Ferrying those who died in natural calamities to their final resting place has not only been a way of life for these ambulance drivers for the last 35 years, but it has also become a service of love for them. At 66, Rafiq Abdul Rehman Mulla drives his ambulance-cum-hearse and says he doesn’t want to hang his boots anytime soon.
The earlier part of the week has been extremely busy as Mulla, along with 60-year-old Balasaheb Hingne and several others from the Pune Ambulance Association, were among the first to reach the spot at Kondhwa and Ambegaon, where a total of 21 labourers died when the retaining wall adjoining a society and an educational institute, respectively, collapsed.
“There was so much debris and bodies were being taken out as people gathered at the incident sites. The least we can do in such situations is to ferry the dead to the mortuary. We don’t charge for our services within the city. Most of them are poor people, who had come to Pune from Chhattisgarh, Madhya Pradesh and Bihar to earn their livelihood. Everyone has a right to die with dignity and get a proper funeral.

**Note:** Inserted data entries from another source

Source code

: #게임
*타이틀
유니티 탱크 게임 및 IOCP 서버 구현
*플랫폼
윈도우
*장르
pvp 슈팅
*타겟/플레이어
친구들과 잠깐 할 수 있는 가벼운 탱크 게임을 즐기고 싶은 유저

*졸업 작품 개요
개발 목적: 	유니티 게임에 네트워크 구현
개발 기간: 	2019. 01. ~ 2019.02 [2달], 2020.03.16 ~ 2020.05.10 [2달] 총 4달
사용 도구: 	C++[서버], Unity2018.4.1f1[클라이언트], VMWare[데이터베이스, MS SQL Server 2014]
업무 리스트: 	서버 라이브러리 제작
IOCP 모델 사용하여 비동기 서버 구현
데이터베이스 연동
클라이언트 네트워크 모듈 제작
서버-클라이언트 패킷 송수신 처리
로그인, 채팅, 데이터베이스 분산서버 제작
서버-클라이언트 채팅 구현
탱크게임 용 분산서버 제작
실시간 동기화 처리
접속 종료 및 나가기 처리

Most do not even have money to cover the dead bodies,” says Mulla, whose hearse — which he prefers to call an ambulance as he also transports people with injuries — has at least five black coffins ready.
“The bodies of the labourers were flown to their native places in Chhattisgarh, Madhya Pradesh and Bihar, but we were willing to travel the distance at minimum cost,” says Hingne, whose association has registered 20 ambulances. They do not just stop at ferrying the dead, but, along with others, rush to accident sites where they help in the rescue efforts.
However, there have been some trying moments too in their lives when the magnitude of devastation left them heartbroken. Be it the horrific accident when 38 children from Pune died when their school bus was hit by a train at an unmanned crossing in Phursungi in 1993 or the blast that ripped through the city’s German Bakery in 2010, they recount the incidents with great pain. “There was not a dry eye when we went to the spot and carried the dead bodies of the children and brought them to Pune. Despite the heart-rending scenes, we went ahead with our duties. It is not just a job for us, but a service to the people who die in such disasters – natural or man made,” says Hingne.
“There are various incidents that have shocked us to our core. Like the stampede at Madhardevi temple in Satara district in 2005, where more than 300 people died. We had rushed there too and helped ferry the dead back to Pune. The bodies were burnt and some were unrecognizable,” says Mulla, recounting that transporting the dead bodies of the German Bakery blast was another nightmarish experience. “I had lifted bodies that had no legs,” says Mulla, with a heavy heart.
Recalling another incident in 2012 when bus driver Santosh Mane drove on the wrong side of the city’s busiest roads and killed nine people, Mulla said they heard the news and rushed to the spot. Then also, we ferried the bodies to Sassoon General Hospital, Hingne says. “At times there are unclaimed bodies lying on the roads and while there is a fear that the police might hold us responsible for the incident, we feel that they need to be buried or cremated in a proper manner. So, we take the dead body to the mortuary,” says Mulla.
What motivates these drivers to continue transporting the dead is their own personal experiences. “There are so many instances… I was an autorickshaw driver in the initial days. I saw a young boy die in a road accident, but nobody came to help him. He was the son of a beggar who could not afford to pay for his last rites. We helped the beggar. There was another incident when a woman was badly burnt but she was alive. Her relatives could not get an ambulance despite trying for several hours and she died. I decided to buy my own vehicle and use it as an ambulance and hearse,” says Mulla.
“Like Mulla, there are several others in our association, including Abbas Inamdar, Shakil Mulla, Sarfaraz Inamdar, Rupesh Dhamal and others, who have helped people lift the dead bodies of their loved ones, cover them and transport free of cost,” says Hingne, adding that their only demand “is to allocate proper parking arrangement for their ambulances”.